Step 3 — Estimate cost honestly
Don't price-shop on headline rates alone. Real production cost is dominated by three factors most comparison tables ignore:
- Input/output mix — output tokens cost 3-5× more than input. A model with cheap input but expensive output can lose to a 'more expensive' model with a flatter ratio.
- Prompt caching — for system prompts you reuse, Anthropic and OpenAI's cache_read rates can drop input cost 5-10×. Unlock this only if your provider supports it.
- Reasoning tokens — thinking models (o-series, Claude Extended Thinking, Gemini Thinking, DeepSeek R1) bill internal reasoning at output rates. Real cost is typically 2-3× the visible answer length.
Step 4 — Test quality on your actual inputs
Public benchmarks are weak signal at this stage — they correlate roughly with real-world quality but never settle disputes. Build a 50-200 example eval set from real production traffic (PII-redacted), then sample-rank with the top 3-4 candidates. The cheapest model that meets your bar always wins.

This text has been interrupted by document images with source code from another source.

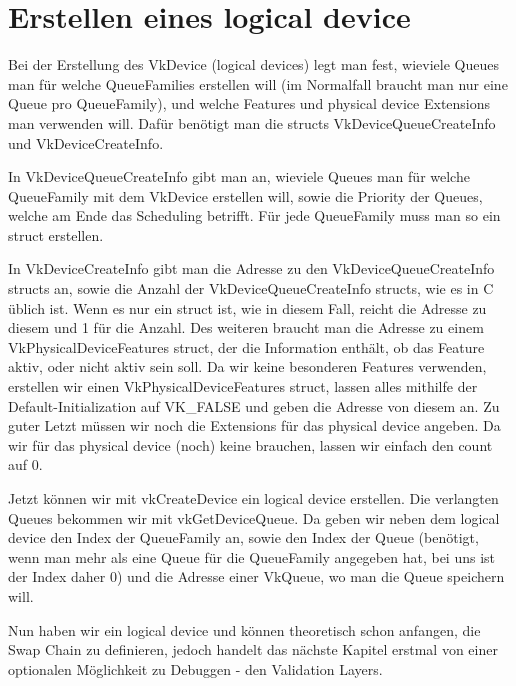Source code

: \documentclass[11pt,a4paper]{report}
\begin{document}
\section{Erstellen eines logical device}
Bei der Erstellung des VkDevice (logical devices) legt man fest, wieviele Queues man für welche QueueFamilies erstellen will (im Normalfall braucht man nur eine Queue pro QueueFamily), und welche Features und physical device Extensions man verwenden will. Dafür benötigt man die structs VkDeviceQueueCreateInfo und VkDeviceCreateInfo.

In VkDeviceQueueCreateInfo gibt man an, wieviele Queues man für welche QueueFamily mit dem VkDevice erstellen will, sowie die Priority der Queues, welche am Ende das Scheduling betrifft. Für jede QueueFamily muss man so ein struct erstellen.

In VkDeviceCreateInfo gibt man die Adresse zu den VkDeviceQueueCreateInfo structs an, sowie die Anzahl der VkDeviceQueueCreateInfo structs, wie es in C üblich ist. Wenn es nur ein struct ist, wie in diesem Fall, reicht die Adresse zu diesem und 1 für die Anzahl. Des weiteren braucht man die Adresse zu einem VkPhysicalDeviceFeatures struct, der die Information enthält, ob das Feature aktiv, oder nicht aktiv sein soll. Da wir keine besonderen Features verwenden, erstellen wir einen VkPhysicalDeviceFeatures struct, lassen alles mithilfe der Default-Initialization auf VK\_FALSE und geben die Adresse von diesem an. Zu guter Letzt müssen wir noch die Extensions für das physical device angeben. Da wir für das physical device (noch) keine brauchen, lassen wir einfach den count auf 0.

Jetzt können wir mit vkCreateDevice ein logical device erstellen. Die verlangten Queues bekommen wir mit vkGetDeviceQueue. Da geben wir neben dem logical device den Index der QueueFamily an, sowie den Index der Queue (benötigt, wenn man mehr als eine Queue für die QueueFamily angegeben hat, bei uns ist der Index daher 0) und die Adresse einer VkQueue, wo man die Queue speichern will.

Nun haben wir ein logical device und können theoretisch schon anfangen, die Swap Chain zu definieren, jedoch handelt das nächste Kapitel erstmal von einer optionalen Möglichkeit zu Debuggen - den Validation Layers.
\end{document}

If you don't have enough traffic to build an eval set, two cheap shortcuts: (a) ask each candidate to grade the others' outputs side-by-side, and (b) instrument a 1% production canary on the candidate alongside your incumbent.
Step 5 — Diversify against lock-in
If your business depends on the LLM call, a single-vendor failure mode is operationally cheap to ignore right up until it isn't. Three diversification patterns worth setting up early:
- Two providers, one model — many open-weight models are hosted by 5+ providers. Keep two configured and fail over on errors.
- Two models, one provider — most providers offer a 'flagship + mini' pair. Auto-downgrade on rate limits.
- Two vendors, equivalent models — when SLAs really matter, run an alternative vendor warm. Picking similar-capability models in our /alternatives pages is a good starting point.
Common mistakes to avoid
After reviewing many production picks, these are the recurring traps:
- Chasing benchmarks — benchmarks measure narrow capabilities; your workload is a different distribution.
- Optimising for headline price too early — the cheapest model that fails your eval is the most expensive one to ship.
- Overweighting context size — 1M context is rarely better than RAG over a 200K window in real apps.
- Ignoring latency — interactive UIs need TTFT (time-to-first-token) under 1s. Some 'cheap' models break this badly.